**INSTRUCTIONS FOR THE TASK:** Filter the data for lines with the word "Some" and copy those lines.
DATA SHOWN: Begin
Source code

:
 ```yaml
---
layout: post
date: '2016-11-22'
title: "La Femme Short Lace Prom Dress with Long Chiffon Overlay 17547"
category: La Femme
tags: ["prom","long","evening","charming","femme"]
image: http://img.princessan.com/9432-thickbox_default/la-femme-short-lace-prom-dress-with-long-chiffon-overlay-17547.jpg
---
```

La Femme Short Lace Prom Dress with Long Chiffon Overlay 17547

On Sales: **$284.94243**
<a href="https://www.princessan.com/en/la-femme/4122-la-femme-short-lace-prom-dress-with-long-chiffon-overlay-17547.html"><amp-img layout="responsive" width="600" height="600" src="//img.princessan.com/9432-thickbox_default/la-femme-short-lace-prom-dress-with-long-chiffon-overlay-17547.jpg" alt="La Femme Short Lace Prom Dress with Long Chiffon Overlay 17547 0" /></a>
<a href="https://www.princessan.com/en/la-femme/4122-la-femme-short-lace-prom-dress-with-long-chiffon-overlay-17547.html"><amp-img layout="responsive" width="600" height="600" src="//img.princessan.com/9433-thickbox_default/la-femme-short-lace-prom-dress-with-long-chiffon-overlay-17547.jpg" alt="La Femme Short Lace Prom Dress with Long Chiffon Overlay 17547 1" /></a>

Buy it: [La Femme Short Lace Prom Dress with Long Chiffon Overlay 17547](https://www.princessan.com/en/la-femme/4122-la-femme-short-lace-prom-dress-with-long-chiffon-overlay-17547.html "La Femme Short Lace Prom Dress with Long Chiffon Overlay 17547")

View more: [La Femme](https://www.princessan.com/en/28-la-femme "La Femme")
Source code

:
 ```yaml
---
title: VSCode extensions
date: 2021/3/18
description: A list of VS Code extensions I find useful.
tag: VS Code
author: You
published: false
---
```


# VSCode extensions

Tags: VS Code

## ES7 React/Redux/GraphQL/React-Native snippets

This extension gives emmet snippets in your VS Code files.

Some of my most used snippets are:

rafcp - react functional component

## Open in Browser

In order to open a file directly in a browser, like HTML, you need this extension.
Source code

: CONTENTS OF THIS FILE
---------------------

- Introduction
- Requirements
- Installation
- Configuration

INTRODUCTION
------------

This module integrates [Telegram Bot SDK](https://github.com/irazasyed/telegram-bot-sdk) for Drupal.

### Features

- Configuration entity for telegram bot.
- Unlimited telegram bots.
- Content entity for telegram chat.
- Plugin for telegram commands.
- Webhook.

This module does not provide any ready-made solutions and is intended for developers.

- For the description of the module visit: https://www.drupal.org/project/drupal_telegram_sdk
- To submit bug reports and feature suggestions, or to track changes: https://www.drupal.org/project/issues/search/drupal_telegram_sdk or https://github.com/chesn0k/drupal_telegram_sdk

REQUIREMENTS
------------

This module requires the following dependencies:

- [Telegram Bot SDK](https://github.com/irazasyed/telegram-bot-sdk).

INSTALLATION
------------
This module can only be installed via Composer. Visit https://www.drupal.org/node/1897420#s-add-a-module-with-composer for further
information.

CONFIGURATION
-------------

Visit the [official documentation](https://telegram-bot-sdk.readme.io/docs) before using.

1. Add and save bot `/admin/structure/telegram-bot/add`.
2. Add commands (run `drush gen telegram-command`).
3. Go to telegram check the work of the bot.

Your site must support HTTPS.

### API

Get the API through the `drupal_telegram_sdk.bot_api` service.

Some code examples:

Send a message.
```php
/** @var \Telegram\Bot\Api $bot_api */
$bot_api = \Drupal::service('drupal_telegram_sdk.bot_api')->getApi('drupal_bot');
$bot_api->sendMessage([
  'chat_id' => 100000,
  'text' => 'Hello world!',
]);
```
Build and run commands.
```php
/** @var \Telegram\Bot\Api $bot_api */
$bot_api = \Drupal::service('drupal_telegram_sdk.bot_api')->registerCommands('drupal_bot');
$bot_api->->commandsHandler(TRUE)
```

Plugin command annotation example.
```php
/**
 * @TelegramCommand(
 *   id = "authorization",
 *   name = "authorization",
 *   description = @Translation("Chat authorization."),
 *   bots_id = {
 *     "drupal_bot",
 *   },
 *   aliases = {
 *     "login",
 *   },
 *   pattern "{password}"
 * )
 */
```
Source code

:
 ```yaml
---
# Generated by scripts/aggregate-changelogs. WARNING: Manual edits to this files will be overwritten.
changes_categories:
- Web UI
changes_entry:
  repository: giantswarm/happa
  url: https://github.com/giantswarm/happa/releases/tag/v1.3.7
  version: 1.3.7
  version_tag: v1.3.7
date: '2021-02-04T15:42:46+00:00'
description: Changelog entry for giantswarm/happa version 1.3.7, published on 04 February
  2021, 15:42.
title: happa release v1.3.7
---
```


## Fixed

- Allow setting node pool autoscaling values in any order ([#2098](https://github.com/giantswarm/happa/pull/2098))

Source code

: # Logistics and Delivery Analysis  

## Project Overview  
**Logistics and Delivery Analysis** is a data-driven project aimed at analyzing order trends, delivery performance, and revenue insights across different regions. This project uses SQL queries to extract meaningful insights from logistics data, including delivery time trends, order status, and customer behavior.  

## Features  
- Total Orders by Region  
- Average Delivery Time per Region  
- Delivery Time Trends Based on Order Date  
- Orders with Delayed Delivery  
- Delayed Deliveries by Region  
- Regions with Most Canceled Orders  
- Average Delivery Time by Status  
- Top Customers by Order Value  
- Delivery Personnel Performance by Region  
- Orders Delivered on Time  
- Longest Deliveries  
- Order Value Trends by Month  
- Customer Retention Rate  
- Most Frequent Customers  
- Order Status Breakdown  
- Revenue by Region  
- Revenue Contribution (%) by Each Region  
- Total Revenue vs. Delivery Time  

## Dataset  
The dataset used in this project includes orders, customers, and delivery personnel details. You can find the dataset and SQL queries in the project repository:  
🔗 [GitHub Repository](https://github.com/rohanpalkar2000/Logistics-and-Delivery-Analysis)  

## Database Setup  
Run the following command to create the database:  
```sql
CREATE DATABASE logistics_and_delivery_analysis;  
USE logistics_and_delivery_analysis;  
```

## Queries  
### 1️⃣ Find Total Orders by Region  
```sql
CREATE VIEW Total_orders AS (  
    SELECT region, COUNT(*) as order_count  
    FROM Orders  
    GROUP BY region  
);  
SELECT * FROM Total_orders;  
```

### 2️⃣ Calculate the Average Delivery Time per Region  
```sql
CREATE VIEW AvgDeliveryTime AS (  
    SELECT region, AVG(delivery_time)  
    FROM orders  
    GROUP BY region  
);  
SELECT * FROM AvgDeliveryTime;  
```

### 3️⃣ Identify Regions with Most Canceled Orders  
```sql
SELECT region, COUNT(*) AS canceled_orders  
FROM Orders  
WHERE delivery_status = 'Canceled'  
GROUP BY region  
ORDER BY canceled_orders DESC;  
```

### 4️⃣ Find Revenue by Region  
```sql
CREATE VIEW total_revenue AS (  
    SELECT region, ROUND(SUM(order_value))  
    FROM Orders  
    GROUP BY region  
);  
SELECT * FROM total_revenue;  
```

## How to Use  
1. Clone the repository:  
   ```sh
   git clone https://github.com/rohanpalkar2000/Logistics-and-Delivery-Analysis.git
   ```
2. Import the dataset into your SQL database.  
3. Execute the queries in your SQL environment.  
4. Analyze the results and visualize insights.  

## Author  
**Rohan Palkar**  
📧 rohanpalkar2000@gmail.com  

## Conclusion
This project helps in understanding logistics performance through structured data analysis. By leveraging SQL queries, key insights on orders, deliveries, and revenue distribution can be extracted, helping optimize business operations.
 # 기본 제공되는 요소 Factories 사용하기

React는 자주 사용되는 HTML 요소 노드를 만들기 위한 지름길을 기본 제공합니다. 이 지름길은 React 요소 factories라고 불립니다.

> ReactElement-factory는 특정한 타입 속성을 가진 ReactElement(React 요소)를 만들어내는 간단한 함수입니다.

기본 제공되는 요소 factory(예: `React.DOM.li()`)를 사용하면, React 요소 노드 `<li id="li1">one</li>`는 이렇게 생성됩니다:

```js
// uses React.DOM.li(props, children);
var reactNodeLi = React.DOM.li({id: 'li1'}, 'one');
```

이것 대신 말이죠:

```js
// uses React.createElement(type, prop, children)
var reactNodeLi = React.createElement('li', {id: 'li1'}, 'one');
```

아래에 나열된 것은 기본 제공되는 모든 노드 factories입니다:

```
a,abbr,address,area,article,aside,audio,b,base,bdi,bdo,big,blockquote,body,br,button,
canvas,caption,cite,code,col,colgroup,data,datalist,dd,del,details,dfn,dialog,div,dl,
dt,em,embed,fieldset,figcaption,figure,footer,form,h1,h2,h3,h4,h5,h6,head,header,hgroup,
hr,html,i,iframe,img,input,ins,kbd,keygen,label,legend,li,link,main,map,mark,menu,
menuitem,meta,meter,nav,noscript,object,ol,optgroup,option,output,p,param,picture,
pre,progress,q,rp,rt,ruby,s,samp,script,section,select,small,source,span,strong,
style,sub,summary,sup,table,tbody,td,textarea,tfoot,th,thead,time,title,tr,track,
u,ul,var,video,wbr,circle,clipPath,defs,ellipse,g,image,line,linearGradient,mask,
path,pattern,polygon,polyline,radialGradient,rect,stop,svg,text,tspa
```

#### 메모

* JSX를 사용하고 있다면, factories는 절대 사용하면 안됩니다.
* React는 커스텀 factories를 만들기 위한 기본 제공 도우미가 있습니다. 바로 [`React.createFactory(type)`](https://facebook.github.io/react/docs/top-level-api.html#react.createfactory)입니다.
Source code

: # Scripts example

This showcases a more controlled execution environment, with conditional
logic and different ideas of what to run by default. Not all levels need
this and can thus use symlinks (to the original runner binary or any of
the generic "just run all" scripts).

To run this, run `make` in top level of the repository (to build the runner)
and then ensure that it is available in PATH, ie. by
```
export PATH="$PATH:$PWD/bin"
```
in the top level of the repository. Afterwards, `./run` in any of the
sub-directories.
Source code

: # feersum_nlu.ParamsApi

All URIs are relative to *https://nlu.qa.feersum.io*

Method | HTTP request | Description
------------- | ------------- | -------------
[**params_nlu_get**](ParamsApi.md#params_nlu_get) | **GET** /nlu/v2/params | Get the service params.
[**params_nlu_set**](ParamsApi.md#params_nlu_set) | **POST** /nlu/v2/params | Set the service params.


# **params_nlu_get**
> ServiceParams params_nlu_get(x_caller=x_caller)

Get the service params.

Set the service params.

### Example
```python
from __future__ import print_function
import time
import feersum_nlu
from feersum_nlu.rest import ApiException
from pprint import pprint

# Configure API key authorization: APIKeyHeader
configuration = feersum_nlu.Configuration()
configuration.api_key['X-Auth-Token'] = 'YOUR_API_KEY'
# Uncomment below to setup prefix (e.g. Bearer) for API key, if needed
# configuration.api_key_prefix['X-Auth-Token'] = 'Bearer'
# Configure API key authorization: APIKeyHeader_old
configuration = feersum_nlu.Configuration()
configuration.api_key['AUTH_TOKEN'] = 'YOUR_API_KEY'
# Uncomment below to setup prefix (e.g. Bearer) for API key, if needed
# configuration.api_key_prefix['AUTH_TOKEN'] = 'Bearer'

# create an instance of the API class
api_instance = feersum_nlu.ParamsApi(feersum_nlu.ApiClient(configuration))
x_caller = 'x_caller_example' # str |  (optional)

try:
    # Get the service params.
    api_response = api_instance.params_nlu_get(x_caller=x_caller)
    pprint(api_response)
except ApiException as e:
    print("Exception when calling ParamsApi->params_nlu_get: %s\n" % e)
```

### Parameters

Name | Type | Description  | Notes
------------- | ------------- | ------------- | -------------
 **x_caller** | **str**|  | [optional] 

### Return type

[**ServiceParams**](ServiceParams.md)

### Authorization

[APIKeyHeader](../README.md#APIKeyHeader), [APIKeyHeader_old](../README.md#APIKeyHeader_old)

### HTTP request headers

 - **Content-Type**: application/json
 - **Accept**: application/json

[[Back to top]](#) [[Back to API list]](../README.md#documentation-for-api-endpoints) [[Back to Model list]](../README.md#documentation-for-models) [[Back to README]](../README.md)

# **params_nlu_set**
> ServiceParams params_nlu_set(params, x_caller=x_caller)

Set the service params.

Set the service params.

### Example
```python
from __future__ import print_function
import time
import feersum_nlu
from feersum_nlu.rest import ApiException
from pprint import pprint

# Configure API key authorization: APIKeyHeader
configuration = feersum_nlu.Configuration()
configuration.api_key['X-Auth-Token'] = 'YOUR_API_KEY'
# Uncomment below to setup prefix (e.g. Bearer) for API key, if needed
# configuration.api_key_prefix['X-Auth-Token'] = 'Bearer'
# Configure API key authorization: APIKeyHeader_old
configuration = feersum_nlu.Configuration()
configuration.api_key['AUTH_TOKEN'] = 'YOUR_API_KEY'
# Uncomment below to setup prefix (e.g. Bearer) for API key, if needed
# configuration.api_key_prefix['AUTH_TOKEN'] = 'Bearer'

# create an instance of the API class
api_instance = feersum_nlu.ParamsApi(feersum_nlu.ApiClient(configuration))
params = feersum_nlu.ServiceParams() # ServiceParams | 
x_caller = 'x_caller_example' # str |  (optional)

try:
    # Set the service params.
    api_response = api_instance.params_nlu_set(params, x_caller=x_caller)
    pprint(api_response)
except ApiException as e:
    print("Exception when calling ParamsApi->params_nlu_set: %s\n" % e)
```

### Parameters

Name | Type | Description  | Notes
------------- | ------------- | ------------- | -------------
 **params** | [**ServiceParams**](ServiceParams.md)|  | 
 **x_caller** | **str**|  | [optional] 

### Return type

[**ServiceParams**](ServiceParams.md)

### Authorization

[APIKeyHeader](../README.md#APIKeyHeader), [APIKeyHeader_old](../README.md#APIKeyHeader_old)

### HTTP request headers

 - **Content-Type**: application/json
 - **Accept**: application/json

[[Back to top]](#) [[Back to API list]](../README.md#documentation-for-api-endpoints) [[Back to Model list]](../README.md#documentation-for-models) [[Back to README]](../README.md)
DATA SHOWN: End
**PROBLEM SOLUTION:**
Some of my most used snippets are:
Some code examples:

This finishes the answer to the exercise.